Reason for this RFC
Providing support closer to native RDF opens up the possibility for other users to bring their datasets to Dgraph, and facilitating their move out as well. This approach is friendly.
It also opens up the possibility for users with RDF datasets to take advantage of Dgraph’s GraphQL out-of-the-box. With zero code and effort. They just need to know well their dataset model.
Note: see that the W3C team wishes to use GraphQL GitHub - w3c/graphql-rdf: Bridging GraphQL and RDF Community Group
It is worth mentioning that Dgraph is not able to support specific normative of the RDF standard. Things like namespacing, facts, XML serialization syntax, Turtle syntax, and other structures are beyond what Dgraph can do today. Perhaps in the future, some of these structures can be useful.
Quick topics related to this RFC
- Dgraph now supports storing XIDs on the node. We should support also exporting the RDF preserving the previous blank node. Based on the XIDs stored.
- Deal better with Unrecognized RDF types
- Add aliases at the schema level (In type)
- This one is related to JSON-LD, but is potentially an issue for RDF too Support JSON-LD in Dgraph
- And Support reserved character "@" to be used in predicate naming
- This validator need to be RDF compliant Add a validator for bulk and live loader
Source
Issues with Blank Nodes.
In nquads tests. The blank node format <http://example/s>
(this is a URI blank node) won’t work. It is necessary to change it manually (and add a Blank node label) to:
_:http:example:s
or
<_:http://example:s>
In short, the RDF standard accepts blank nodes within angular brackets. However, Dgraph accepts only uid64 or if it has the label _:
- this can be a problem if we use the flag --store_xids
because Dgraph will store with the prefix that is not supported in the same way in the RDF standard.
https://github.com/w3c/rdf-tests/blob/gh-pages/nquads/comment_following_triple.nq
One error in the parser related to URIs
{
set {
<_:http://a.example/s> <http://example/test> <scheme:!$%25&'()*+,-./0123456789:/@ABCDEFGHIJKLMNOPQRSTUVWXYZ_abcdefghijklmnopqrstuvwxyz~?#> .
}
}
“message”: “strconv.ParseUint: parsing "(…).(…)(…)”: invalid syntax"
The parser thinks it is a literal UID. Not a blank node.
https://github.com/w3c/rdf-tests/blob/gh-pages/nquads/nt-syntax-uri-04.nq
Issues with Language support
No issues found with RDF itself.
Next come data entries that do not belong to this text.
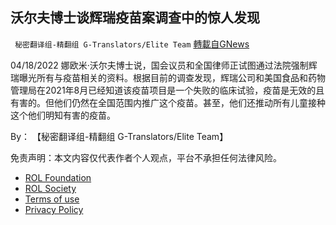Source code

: 
## 沃尔夫博士谈辉瑞疫苗案调查中的惊人发现
` 秘密翻译组-精翻组 G-Translators/Elite Team` [轉載自GNews](https://gnews.org/zh-hans/2384579/)

04/18/2022 娜欧米·沃尔夫博士说，国会议员和全国律师正试图通过法院强制辉瑞曝光所有与疫苗相关的资料。根据目前的调查发现，辉瑞公司和美国食品和药物管理局在2021年8月已经知道该疫苗项目是一个失败的临床试验，疫苗是无效的且有害的。但他们仍然在全国范围内推广这个疫苗。甚至，他们还推动所有儿童接种这个他们明知有害的疫苗。
  
By： 【秘密翻译组-精翻组 G-Translators/Elite Team】

免责声明：本文内容仅代表作者个人观点，平台不承担任何法律风险。
  
- [ROL Foundation](https://rolfoundation.org/)
- [ROL Society](https://rolsociety.org/)
- [Terms of use](https://gnews.org/terms-of-use-3/)
- [Privacy Policy](https://gnews.org/privacy-policy/)
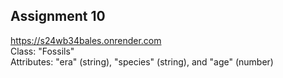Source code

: ## Assignment 10
<https://s24wb34bales.onrender.com>
</br>
Class: "Fossils"
</br>
Attributes: "era" (string), "species" (string), and "age" (number)
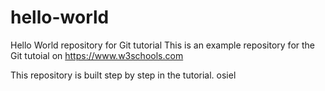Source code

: # hello-world
Hello World repository for Git tutorial
This is an example repository for the Git tutoial on https://www.w3schools.com

This repository is built step by step in the tutorial.
osiel
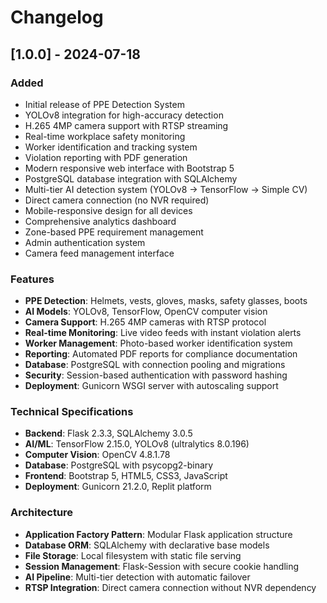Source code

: # Changelog

## [1.0.0] - 2024-07-18
### Added
- Initial release of PPE Detection System
- YOLOv8 integration for high-accuracy detection
- H.265 4MP camera support with RTSP streaming
- Real-time workplace safety monitoring
- Worker identification and tracking system
- Violation reporting with PDF generation
- Modern responsive web interface with Bootstrap 5
- PostgreSQL database integration with SQLAlchemy
- Multi-tier AI detection system (YOLOv8 → TensorFlow → Simple CV)
- Direct camera connection (no NVR required)
- Mobile-responsive design for all devices
- Comprehensive analytics dashboard
- Zone-based PPE requirement management
- Admin authentication system
- Camera feed management interface

### Features
- **PPE Detection**: Helmets, vests, gloves, masks, safety glasses, boots
- **AI Models**: YOLOv8, TensorFlow, OpenCV computer vision
- **Camera Support**: H.265 4MP cameras with RTSP protocol
- **Real-time Monitoring**: Live video feeds with instant violation alerts
- **Worker Management**: Photo-based worker identification system
- **Reporting**: Automated PDF reports for compliance documentation
- **Database**: PostgreSQL with connection pooling and migrations
- **Security**: Session-based authentication with password hashing
- **Deployment**: Gunicorn WSGI server with autoscaling support

### Technical Specifications
- **Backend**: Flask 2.3.3, SQLAlchemy 3.0.5
- **AI/ML**: TensorFlow 2.15.0, YOLOv8 (ultralytics 8.0.196)
- **Computer Vision**: OpenCV 4.8.1.78
- **Database**: PostgreSQL with psycopg2-binary
- **Frontend**: Bootstrap 5, HTML5, CSS3, JavaScript
- **Deployment**: Gunicorn 21.2.0, Replit platform

### Architecture
- **Application Factory Pattern**: Modular Flask application structure
- **Database ORM**: SQLAlchemy with declarative base models
- **File Storage**: Local filesystem with static file serving
- **Session Management**: Flask-Session with secure cookie handling
- **AI Pipeline**: Multi-tier detection with automatic failover
- **RTSP Integration**: Direct camera connection without NVR dependency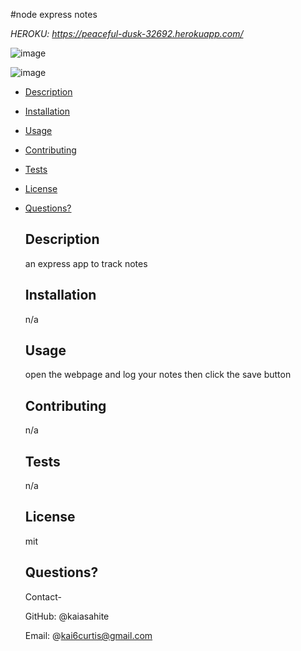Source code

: #node express notes


*HEROKU: https://peaceful-dusk-32692.herokuapp.com/*



  ![image](https://user-images.githubusercontent.com/70611424/110231976-0103e400-7ed8-11eb-95f3-bed99c6938fc.png)
  
  ![image](https://user-images.githubusercontent.com/70611424/110231997-1973fe80-7ed8-11eb-8f93-e0618dbc3701.png)
  
  
  
  
  
  
  - [Description](#description)
  - [Installation](#installation)
  - [Usage](#usage)
  - [Contributing](#contributing)
  - [Tests](#tests)
  - [License](#license)
  - [Questions?](#questions-)

  
    
    ## Description 
     
    
    an express app to track notes
    

    ## Installation
    
    
    n/a
    

    ## Usage 
    
    
    open the webpage and log your notes then click the save button

    
    ## Contributing
    
   
    n/a

    
    ## Tests
    
    
    n/a

    
    ## License
    
    mit
    

    ## Questions?
     
    
    Contact-
   
    
    GitHub: @kaiasahite
    
    Email: @kai6curtis@gmail.com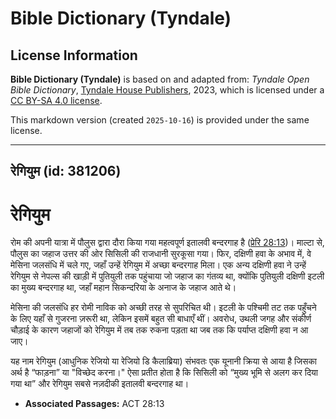 # Bible Dictionary (Tyndale)

## License Information

**Bible Dictionary (Tyndale)** is based on and adapted from: _Tyndale Open Bible Dictionary_, [Tyndale House Publishers](https://tyndaleopenresources.com/), 2023, which is licensed under a [CC BY-SA 4.0 license](https://creativecommons.org/licenses/by-sa/4.0/legalcode.en).

This markdown version (created `2025-10-16`) is provided under the same license.



--------------------------------

## रेगियुम (id: 381206)

रेगियुम
=======

रोम की अपनी यात्रा में पौलुस द्वारा दौरा किया गया महत्वपूर्ण इतालवी बन्दरगाह है ([प्रेरि 28:13](https://ref.ly/Acts28:13))। माल्टा से, पौलुस का जहाज उत्तर की ओर सिसिली की राजधानी सुरकूसा गया। फिर, दक्षिणी हवा के अभाव में, वे मेसिना जलसंधि में चले गए, जहाँ उन्हें रेगियुम में अच्छा बन्दरगाह मिला। एक अन्य दक्षिणी हवा ने उन्हें रेगियुम से नेपल्स की खाड़ी में पुतियुली तक पहुंचाया जो जहाज का गंतव्य था, क्योंकि पुतियुली दक्षिणी इटली का मुख्य बन्दरगाह था, जहाँ महान सिकन्दरिया के अनाज के जहाज आते थे।

मेसिना की जलसंधि हर रोमी नाविक को अच्छी तरह से सुपरिचित थी। इटली के पश्चिमी तट तक पहुँचने के लिए यहाँ से गुजरना ज़रूरी था, लेकिन इसमें बहुत सी बाधाएँ थीं। अवरोध, उथली जगह और संकीर्ण चौड़ाई के कारण जहाजों को रेगियुम में तब तक रुकना पड़ता था जब तक कि पर्याप्त दक्षिणी हवा न आ जाए।

यह नाम रेगियुम (आधुनिक रेजियो या रेजियो डि कैलाब्रिया) संभवतः एक यूनानी क्रिया से आया है जिसका अर्थ है “फाड़ना” या "विच्छेद करना।" ऐसा प्रतीत होता है कि सिसिली को “मुख्य भूमि से अलग कर दिया गया था” और रेगियुम सबसे नज़दीकी इतालवी बन्दरगाह था।

* **Associated Passages:** ACT 28:13

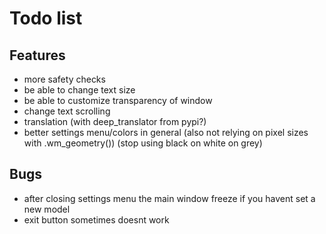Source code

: # Todo list
## Features
  - more safety checks
  - be able to change text size
  - be able to customize transparency of window
  - change text scrolling
  - translation (with deep_translator from pypi?)
  - better settings menu/colors in general (also not relying on pixel sizes with .wm_geometry()) (stop using black on white on grey)

## Bugs
  - after closing settings menu the main window freeze if you havent set a new model
  - exit button sometimes doesnt work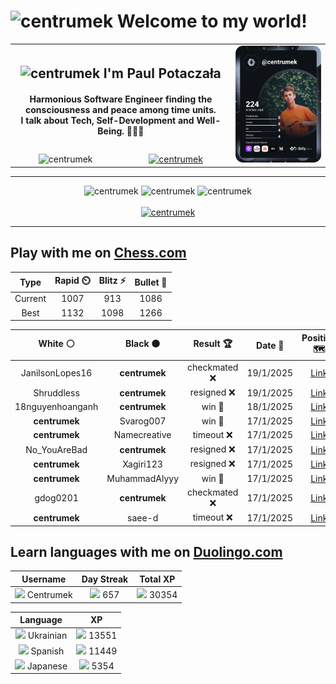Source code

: <h1>
  <img
    src="https://emojis.slackmojis.com/emojis/images/1531849430/4246/blob-sunglasses.gif"
    width="30"
    alt="centrumek"
  />
  Welcome to my world!
</h1>

<table>
  <tbody>
    <tr>
      <td align="center" width="70%" colspan="2">
        <h2>
          <img
            src="https://raw.githubusercontent.com/MartinHeinz/MartinHeinz/master/wave.gif"
            width="30px"
            alt="centrumek"
          />
          I'm Paul Potaczała
        </h2>
        <h4>
          Harmonious Software Engineer finding the consciousness and peace among time units.
          <br/>
          I talk about Tech, Self-Development and Well-Being. 🌿🧘🚀
        </h4>
      </td>
      <td width="30%" rowspan="2">
        <a href="https://app.daily.dev/centrumek">
          <img
            src="./devcard.svg"
            alt="centrumek"
          />
        </a>
      </td>
    </tr>
    <tr align="center">
      <td>
        <img
          src="https://komarev.com/ghpvc/?username=centrumek&label=visitors&color=0e75b6&style=flat"
          alt="centrumek"
        >
      </td>
      <td>
        <a href="https://stackoverflow.com/users/14496012/centrumek">
          <img
            src="https://stackoverflow.com/users/flair/14496012.png?theme=dark"
            alt="centrumek"
          >
        </a>
      </td>
    </tr>
  </tbody>
</table>

---
<div align="center">
  <img 
    src="https://github-readme-stats.vercel.app/api?username=centrumek&show_icons=true&count_private=true&theme=dark&hide_border=true&hide=issues,contribs&bg_color=00000000"
    alt="centrumek"
  />
  <img
    src="https://github-readme-stats.vercel.app/api/top-langs/?username=centrumek&layout=compact&hide_border=true&theme=dark&bg_color=00000000&langs_count=6&exclude_repo=air-statistic-app"
    alt="centrumek"
  />
  <img 
    src="https://github-readme-streak-stats.herokuapp.com?user=centrumek&theme=dark&hide_border=true&background=FFFFFF00"
    alt="centrumek"
  />
  <br/>
  <br/>
  <a href="https://www.buymeacoffee.com/centrumek">
    <img
      src="https://cdn.buymeacoffee.com/buttons/v2/default-orange.png"
      height="50"
      width="210"
      alt="centrumek"
    />
  </a>
</div>

---

## Play with me on [Chess.com](https://www.chess.com/member/centrumek)

<div align="center">
<!--START_SECTION:chessStats-->
<!-- Automatically generated with https://github.com/Balastrong/chess-stats-action -->

| Type | Rapid ⏲️ | Blitz ⚡ | Bullet 🔫 |
|:---:|:---:|:---:|:---:|
| Current | 1007 | 913 | 1086 |
| Best | 1132 | 1098 | 1266 |

| White ⚪ | Black ⚫ | Result 🏆 | Date 📅 | Position 🗺️ | Type 🕕 |
|:---:|:---:|:---:|:---:|:---:|:---:|
| JanilsonLopes16 | **centrumek** | checkmated ❌ | 19/1/2025 | <a href="http://www.ee.unb.ca/cgi-bin/tervo/fen.pl?select=8/p2Q3p/7R/4p3/5p1k/2P1nP2/P7/2K3R1 b - -">Link</a> | Bullet |
| Shruddless | **centrumek** | resigned ❌ | 19/1/2025 | <a href="http://www.ee.unb.ca/cgi-bin/tervo/fen.pl?select=rnb5/pp1knNpp/2pbp3/3p4/3P4/8/PPP1PPPP/RN1QKB1R b KQ - 2 8">Link</a> | Bullet |
| 18nguyenhoanganh | **centrumek** | win 🥇 | 18/1/2025 | <a href="http://www.ee.unb.ca/cgi-bin/tervo/fen.pl?select=8/pp4kp/6p1/8/P2RBrP1/1P5P/8/6K1 w - -">Link</a> | Bullet |
| **centrumek** | Svarog007 | win 🥇 | 17/1/2025 | <a href="http://www.ee.unb.ca/cgi-bin/tervo/fen.pl?select=8/5k2/7Q/6K1/1P6/r7/8/8 b - -">Link</a> | Bullet |
| **centrumek** | Namecreative | timeout ❌ | 17/1/2025 | <a href="http://www.ee.unb.ca/cgi-bin/tervo/fen.pl?select=1r3rk1/p4ppp/5n2/8/5q2/8/5PPP/5QK1 w - -">Link</a> | Bullet |
| No_YouAreBad | **centrumek** | resigned ❌ | 17/1/2025 | <a href="http://www.ee.unb.ca/cgi-bin/tervo/fen.pl?select=7k/p7/8/2p1P2p/2Q1R2P/2P3P1/P5K1/8 b - - 0 31">Link</a> | Bullet |
| **centrumek** | Xagiri123 | resigned ❌ | 17/1/2025 | <a href="http://www.ee.unb.ca/cgi-bin/tervo/fen.pl?select=8/p3k1pp/8/4Pp2/8/r4P1P/6PK/3r4 w - - 0 31">Link</a> | Bullet |
| **centrumek** | MuhammadAlyyy | win 🥇 | 17/1/2025 | <a href="http://www.ee.unb.ca/cgi-bin/tervo/fen.pl?select=6r1/4b1p1/2p1p3/p1p1Pk2/5P2/1P6/PBPK4/6R1 b - -">Link</a> | Bullet |
| gdog0201 | **centrumek** | checkmated ❌ | 17/1/2025 | <a href="http://www.ee.unb.ca/cgi-bin/tervo/fen.pl?select=2kr4/p1Q2ppp/1p3n2/1N1r4/8/2P5/PP3PPP/R5K1 b - - 0 19">Link</a> | Bullet |
| **centrumek** | saee-d | timeout ❌ | 17/1/2025 | <a href="http://www.ee.unb.ca/cgi-bin/tervo/fen.pl?select=r4r1k/4Nppp/b3p3/8/1q6/2p1PQ2/5PPP/2R1K2R w K - 4 26">Link</a> | Bullet |

<!--END_SECTION:chessStats-->
</div>

## Learn languages with me on [Duolingo.com](https://www.duolingo.com/profile/Centrumek)

<div align="center">
<!--START_SECTION:duolingoStats-->
<!-- Automatically generated with https://github.com/centrumek/duolingo-readme-stats-->

| Username | Day Streak | Total XP |
|:---:|:---:|:---:|
| <img src="https://raw.githubusercontent.com/centrumek/duolingo-readme-stats/main/assets/duolingo.png" height="12"> Centrumek | <img src="https://raw.githubusercontent.com/centrumek/duolingo-readme-stats/main/assets/streakinactive.svg" height="12"> 657 | <img src="https://raw.githubusercontent.com/centrumek/duolingo-readme-stats/main/assets/xp.svg" height="12"> 30354 | <img src="https://raw.githubusercontent.com/centrumek/duolingo-readme-stats/main/assets/xp.svg" height="12"> 0 |

| Language | XP |
|:---:|:---:|
| <img src="https://raw.githubusercontent.com/centrumek/duolingo-readme-stats/main/assets/langs/ukrainian.svg" height="12"> Ukrainian | <img src="https://raw.githubusercontent.com/centrumek/duolingo-readme-stats/main/assets/xp.svg" height="12"> 13551 |
| <img src="https://raw.githubusercontent.com/centrumek/duolingo-readme-stats/main/assets/langs/spanish.svg" height="12"> Spanish | <img src="https://raw.githubusercontent.com/centrumek/duolingo-readme-stats/main/assets/xp.svg" height="12"> 11449 |
| <img src="https://raw.githubusercontent.com/centrumek/duolingo-readme-stats/main/assets/langs/japanese.svg" height="12"> Japanese | <img src="https://raw.githubusercontent.com/centrumek/duolingo-readme-stats/main/assets/xp.svg" height="12"> 5354 |

<!--END_SECTION:duolingoStats-->
</div>
<!--
**centrumek/centrumek** is a ✨ _special_ ✨ repository because its `README.md` (this file) appears on your GitHub profile.

Here are some ideas to get you started:

- 🔭 I’m currently working on ...
- 🌱 I’m currently learning ...
- 👯 I’m looking to collaborate on ...
- 🤔 I’m looking for help with ...
- 💬 Ask me about ...
- 📫 How to reach me: ...
- 😄 Pronouns: ...
- ⚡ Fun fact: ...
-->
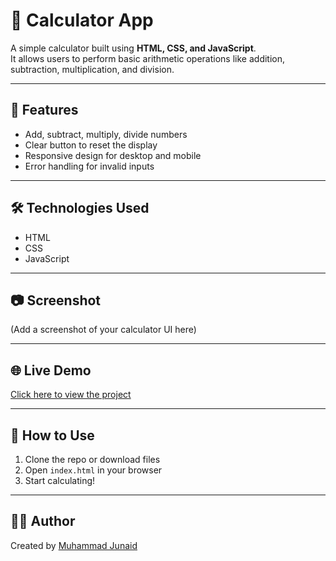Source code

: # 🧮 Calculator App

A simple calculator built using **HTML, CSS, and JavaScript**.  
It allows users to perform basic arithmetic operations like addition, subtraction, multiplication, and division.

---

## 🚀 Features
- Add, subtract, multiply, divide numbers  
- Clear button to reset the display  
- Responsive design for desktop and mobile  
- Error handling for invalid inputs  

---

## 🛠️ Technologies Used
- HTML  
- CSS  
- JavaScript  

---

## 📷 Screenshot
(Add a screenshot of your calculator UI here)

---

## 🌐 Live Demo
[Click here to view the project](https://your-username.github.io/calculator-app/)

---

## 📌 How to Use
1. Clone the repo or download files  
2. Open `index.html` in your browser  
3. Start calculating!  

---

## 👨‍💻 Author
Created by [Muhammad Junaid](https://github.com/junaid691)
But if the user don’t set the Schema before inserting the data, the language support can be an issue.
Language tags can only be used with predicates of string type having
@lang directive in schema. Got: [http://example.org/ex#b]"
So, Dgraph should infer the lang tag and add it to the schema as it does for some other cases like lists.
{
q(func: has(<http://example.org/ex#b>@en-UK)) {
uid
<http://example.org/ex#b>@en-UK
}
}
{
"data": {
"q": [
{
"uid": "0x2717",
"http://example.org/ex#b@en-UK": "Cheers"
}
]
}
}
NOTE: Also, I’m not sure if sub language tags are mentioned on docs. And also about how to query lan tags with angular brackets.
Parser issues
This test bellow doesn’t return the correct value in the string test.
https://github.com/w3c/rdf-tests/blob/gh-pages/nquads/literal_all_controls.nq
Ascii_boundaries
This test bellow returns unicode characters instead of the actual value
https://github.com/w3c/rdf-tests/blob/gh-pages/nquads/literal_ascii_boundaries.nq
Things that need to be documented
Dgraph’s parser transforms numbers and the letters “T, F” to boolean. That’s RDF compliant.
See RDF 1.1 Concepts and Abstract Syntax at section “3.4 Literals”.
{
set {
_:node0 <LiteralBool> "1"^^<xs:boolean> .
_:node1 <LiteralBool> "F"^^<xs:boolean> .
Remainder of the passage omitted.